┏━━

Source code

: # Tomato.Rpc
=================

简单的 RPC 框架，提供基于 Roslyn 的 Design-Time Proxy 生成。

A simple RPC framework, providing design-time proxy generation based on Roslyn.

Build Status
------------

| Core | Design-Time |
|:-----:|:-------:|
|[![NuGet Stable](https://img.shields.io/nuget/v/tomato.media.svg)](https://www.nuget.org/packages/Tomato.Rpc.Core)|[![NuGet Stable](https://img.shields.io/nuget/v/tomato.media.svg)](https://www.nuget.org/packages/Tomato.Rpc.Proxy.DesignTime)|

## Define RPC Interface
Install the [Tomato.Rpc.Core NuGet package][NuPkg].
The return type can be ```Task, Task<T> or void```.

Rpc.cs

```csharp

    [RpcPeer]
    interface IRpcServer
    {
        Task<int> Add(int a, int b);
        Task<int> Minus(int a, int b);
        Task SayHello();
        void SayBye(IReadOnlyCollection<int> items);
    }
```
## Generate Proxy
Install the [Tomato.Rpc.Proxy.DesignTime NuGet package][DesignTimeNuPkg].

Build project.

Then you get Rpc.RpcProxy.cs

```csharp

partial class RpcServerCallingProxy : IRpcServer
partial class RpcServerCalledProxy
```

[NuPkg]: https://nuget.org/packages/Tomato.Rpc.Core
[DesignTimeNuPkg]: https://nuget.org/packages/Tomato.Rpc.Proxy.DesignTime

┗━━
┏━━

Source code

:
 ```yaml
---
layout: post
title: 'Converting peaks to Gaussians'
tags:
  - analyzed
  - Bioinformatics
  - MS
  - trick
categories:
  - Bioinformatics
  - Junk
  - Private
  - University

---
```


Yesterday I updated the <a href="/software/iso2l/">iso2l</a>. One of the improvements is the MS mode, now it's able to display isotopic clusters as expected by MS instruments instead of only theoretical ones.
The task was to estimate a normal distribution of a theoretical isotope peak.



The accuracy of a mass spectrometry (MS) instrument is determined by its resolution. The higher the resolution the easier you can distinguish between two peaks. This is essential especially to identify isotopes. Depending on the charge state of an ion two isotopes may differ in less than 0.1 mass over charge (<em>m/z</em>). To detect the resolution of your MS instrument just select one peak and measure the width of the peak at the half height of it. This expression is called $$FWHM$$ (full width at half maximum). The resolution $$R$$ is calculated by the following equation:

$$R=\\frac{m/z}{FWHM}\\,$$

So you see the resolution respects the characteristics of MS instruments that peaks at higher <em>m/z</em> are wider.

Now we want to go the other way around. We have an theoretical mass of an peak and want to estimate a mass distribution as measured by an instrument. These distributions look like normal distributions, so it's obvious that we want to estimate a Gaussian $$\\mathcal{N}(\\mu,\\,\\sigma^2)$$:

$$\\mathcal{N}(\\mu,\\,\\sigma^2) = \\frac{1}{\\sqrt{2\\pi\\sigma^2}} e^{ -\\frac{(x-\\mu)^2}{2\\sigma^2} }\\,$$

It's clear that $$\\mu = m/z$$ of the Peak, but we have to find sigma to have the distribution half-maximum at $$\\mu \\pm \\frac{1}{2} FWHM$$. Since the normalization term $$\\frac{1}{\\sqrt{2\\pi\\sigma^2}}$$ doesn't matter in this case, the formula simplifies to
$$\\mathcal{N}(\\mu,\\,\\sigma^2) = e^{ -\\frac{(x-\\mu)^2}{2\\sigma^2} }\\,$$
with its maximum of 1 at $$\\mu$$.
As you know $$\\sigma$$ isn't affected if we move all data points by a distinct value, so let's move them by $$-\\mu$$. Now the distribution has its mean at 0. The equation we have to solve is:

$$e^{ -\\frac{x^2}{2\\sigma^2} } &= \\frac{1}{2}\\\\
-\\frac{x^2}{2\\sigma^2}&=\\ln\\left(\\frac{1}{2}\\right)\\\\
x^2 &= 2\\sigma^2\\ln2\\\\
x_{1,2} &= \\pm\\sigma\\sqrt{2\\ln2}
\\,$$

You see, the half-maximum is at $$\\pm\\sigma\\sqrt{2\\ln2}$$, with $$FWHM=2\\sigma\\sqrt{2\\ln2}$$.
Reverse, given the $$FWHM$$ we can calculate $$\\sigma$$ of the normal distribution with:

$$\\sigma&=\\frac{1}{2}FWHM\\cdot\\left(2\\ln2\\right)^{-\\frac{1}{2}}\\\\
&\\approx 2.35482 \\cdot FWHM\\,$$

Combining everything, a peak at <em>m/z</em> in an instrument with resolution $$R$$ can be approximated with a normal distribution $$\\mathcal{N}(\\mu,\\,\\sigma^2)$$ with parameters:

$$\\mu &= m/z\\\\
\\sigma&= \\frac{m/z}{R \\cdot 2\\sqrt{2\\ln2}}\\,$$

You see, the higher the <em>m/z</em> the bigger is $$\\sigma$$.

┗━━

== Task to carry out ==
The answer is every line in the data where the word "theoretical" appears.

== Solution to the exercise ==
Yesterday I updated the <a href="/software/iso2l/">iso2l</a>. One of the improvements is the MS mode, now it's able to display isotopic clusters as expected by MS instruments instead of only theoretical ones.
The task was to estimate a normal distribution of a theoretical isotope peak.
Now we want to go the other way around. We have an theoretical mass of an peak and want to estimate a mass distribution as measured by an instrument. These distributions look like normal distributions, so it's obvious that we want to estimate a Gaussian $$\\mathcal{N}(\\mu,\\,\\sigma^2)$$:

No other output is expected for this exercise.